Half an hour later, Donnie Marek found the shoe four blocks away. They had three scent dogs coursing the street, but every one of them returned to the shoe and sat down next to it. The trail died there.

5

J
oe Hardy sat in the single chair with an innocuous blanket wrapped around his bare legs as if he were a passenger on the deck of an early-twentieth-century steamer crossing the cold Atlantic sea. This was how he’d spent every single morning of the past twenty days, and he wasn’t happy about it. Hospitals should close down on Sundays so people could watch the Minnesota Vikings lose another football game, or stay home and celebrate their birthday. Thirty-two years old today, Joe Hardy, and for your very special gift, we have another round of chemo.

They’d put him in the same room they always put him in. A slot, really, only as wide and long as an average man was tall, with no door—just an opening that looked out on a broad hallway, where healthy people passed on their way to the coffee station or the exit doors, pointedly looking straight ahead, so as not to see the doorless room or its current occupant. Maybe they slapped a sign on the wall outside after they dumped him.
NO CONTACT. NO NOTICE. IGNORE THE MAN IN THIS ROOM IN CASE WHATEVER HE HAS CAN BE SPREAD WITH A GLANCE.

“Now you just make yourself comfy for a few minutes until someone comes to collect you,” the nurse always told him, making him feel like a can on the curb on garbage day. His isolation was only broken when the next nurse would inevitably come in with a big smile and a pink plastic upchuck container. “Shall we go?” she would always say brightly.

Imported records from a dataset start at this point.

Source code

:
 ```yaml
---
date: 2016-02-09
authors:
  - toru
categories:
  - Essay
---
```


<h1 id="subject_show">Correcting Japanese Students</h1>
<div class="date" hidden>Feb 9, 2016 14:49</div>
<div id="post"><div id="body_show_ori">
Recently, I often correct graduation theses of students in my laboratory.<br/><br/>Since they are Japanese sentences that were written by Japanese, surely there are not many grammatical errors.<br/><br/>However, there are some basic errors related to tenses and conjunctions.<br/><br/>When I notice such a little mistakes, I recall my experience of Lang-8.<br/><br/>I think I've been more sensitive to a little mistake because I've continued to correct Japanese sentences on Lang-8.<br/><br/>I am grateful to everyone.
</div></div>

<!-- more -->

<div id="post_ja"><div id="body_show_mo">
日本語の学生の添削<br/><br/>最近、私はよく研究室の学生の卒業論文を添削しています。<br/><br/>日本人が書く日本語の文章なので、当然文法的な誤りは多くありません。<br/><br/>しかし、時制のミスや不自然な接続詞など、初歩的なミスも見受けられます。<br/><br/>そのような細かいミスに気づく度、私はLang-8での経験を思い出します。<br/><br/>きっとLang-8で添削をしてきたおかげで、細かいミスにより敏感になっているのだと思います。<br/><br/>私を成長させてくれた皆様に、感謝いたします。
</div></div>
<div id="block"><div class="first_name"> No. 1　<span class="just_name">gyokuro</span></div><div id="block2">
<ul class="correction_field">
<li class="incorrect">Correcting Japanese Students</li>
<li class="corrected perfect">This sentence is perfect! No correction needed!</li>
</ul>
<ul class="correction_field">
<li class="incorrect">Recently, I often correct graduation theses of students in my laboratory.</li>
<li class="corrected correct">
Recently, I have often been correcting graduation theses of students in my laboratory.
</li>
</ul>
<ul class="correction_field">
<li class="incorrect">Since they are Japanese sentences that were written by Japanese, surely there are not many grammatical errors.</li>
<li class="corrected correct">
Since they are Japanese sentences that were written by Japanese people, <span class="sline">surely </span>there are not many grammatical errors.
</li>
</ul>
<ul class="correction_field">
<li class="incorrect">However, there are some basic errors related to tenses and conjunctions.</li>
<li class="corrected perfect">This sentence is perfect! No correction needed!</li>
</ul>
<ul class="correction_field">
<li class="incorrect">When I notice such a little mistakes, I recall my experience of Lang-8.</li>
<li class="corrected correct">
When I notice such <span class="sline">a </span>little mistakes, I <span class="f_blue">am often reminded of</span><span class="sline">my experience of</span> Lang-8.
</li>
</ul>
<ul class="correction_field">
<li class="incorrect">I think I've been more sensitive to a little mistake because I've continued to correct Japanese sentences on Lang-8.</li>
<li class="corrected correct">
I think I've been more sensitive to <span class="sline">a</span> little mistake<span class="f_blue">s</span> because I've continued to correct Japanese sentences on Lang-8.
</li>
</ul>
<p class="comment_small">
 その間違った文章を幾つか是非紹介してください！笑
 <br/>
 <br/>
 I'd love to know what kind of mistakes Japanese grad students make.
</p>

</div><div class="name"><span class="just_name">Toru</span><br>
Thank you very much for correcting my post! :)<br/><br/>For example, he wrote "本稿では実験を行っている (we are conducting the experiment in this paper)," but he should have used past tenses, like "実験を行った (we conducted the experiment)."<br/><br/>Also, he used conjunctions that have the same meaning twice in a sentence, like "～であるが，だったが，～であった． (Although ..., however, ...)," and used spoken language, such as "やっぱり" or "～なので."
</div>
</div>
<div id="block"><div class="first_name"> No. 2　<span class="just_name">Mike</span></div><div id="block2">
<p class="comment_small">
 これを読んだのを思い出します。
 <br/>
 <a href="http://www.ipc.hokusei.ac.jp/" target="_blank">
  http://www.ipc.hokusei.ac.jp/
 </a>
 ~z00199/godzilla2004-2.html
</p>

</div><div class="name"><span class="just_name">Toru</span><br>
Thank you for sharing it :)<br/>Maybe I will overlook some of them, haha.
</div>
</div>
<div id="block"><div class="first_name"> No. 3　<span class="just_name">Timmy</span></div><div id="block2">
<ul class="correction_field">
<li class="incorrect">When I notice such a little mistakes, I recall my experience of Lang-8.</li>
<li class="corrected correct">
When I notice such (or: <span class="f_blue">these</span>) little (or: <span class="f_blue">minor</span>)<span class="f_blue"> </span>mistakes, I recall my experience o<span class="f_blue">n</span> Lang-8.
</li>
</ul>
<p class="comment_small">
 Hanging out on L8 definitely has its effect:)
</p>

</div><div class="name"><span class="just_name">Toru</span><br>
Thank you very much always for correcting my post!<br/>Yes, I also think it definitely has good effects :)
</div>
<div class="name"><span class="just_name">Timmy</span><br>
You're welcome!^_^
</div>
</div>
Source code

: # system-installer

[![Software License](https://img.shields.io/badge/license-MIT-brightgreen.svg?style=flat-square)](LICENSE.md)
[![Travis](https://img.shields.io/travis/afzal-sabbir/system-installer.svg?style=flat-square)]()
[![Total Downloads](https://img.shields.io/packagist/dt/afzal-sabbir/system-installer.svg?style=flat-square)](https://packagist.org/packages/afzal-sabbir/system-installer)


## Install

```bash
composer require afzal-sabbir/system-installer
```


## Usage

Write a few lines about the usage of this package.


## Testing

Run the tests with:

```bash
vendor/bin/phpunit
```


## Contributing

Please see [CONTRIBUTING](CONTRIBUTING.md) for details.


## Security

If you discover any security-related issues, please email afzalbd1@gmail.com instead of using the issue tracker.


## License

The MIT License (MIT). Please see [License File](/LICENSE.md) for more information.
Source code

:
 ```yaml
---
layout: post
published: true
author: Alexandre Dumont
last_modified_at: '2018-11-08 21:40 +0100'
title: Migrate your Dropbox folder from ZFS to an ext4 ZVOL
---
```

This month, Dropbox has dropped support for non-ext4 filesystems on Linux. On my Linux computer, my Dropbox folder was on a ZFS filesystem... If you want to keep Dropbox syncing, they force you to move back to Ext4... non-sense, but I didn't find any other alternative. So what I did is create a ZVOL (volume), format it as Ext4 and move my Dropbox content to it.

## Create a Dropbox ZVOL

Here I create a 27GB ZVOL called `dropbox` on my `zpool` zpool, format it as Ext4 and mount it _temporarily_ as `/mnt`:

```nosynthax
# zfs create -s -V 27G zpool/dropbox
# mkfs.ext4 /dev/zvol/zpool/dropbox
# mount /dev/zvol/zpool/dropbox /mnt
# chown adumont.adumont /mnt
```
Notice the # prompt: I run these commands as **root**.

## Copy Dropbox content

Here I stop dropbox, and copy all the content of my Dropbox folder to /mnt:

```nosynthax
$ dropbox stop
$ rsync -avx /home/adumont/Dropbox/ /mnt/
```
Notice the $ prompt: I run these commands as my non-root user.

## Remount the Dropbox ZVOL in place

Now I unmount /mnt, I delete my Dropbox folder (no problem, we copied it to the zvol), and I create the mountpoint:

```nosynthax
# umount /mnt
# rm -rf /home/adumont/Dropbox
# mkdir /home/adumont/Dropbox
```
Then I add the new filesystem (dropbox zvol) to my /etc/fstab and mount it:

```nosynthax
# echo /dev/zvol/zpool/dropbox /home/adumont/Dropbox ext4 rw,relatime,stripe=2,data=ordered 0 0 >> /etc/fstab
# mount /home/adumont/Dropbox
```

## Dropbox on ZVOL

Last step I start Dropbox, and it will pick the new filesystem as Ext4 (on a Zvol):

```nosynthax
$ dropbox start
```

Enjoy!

But they’d left him alone in the small room too long today, because now he was beginning to think bad, rebellious thoughts, thoughts like anyone who would willingly go anywhere that involved an upchuck container was flat out of his mind. What had he been thinking? Letting them wheel him away all these months to a place where they shot poison in his veins and then let him throw up? Maybe he’d had enough. Maybe, by God, today he’d finally take his life back. He’d smile brightly right back at the nurse and say, “Gee, thanks for the invitation, but you know what? I’ve decided to skip chemo today. Just don’t feel like it.”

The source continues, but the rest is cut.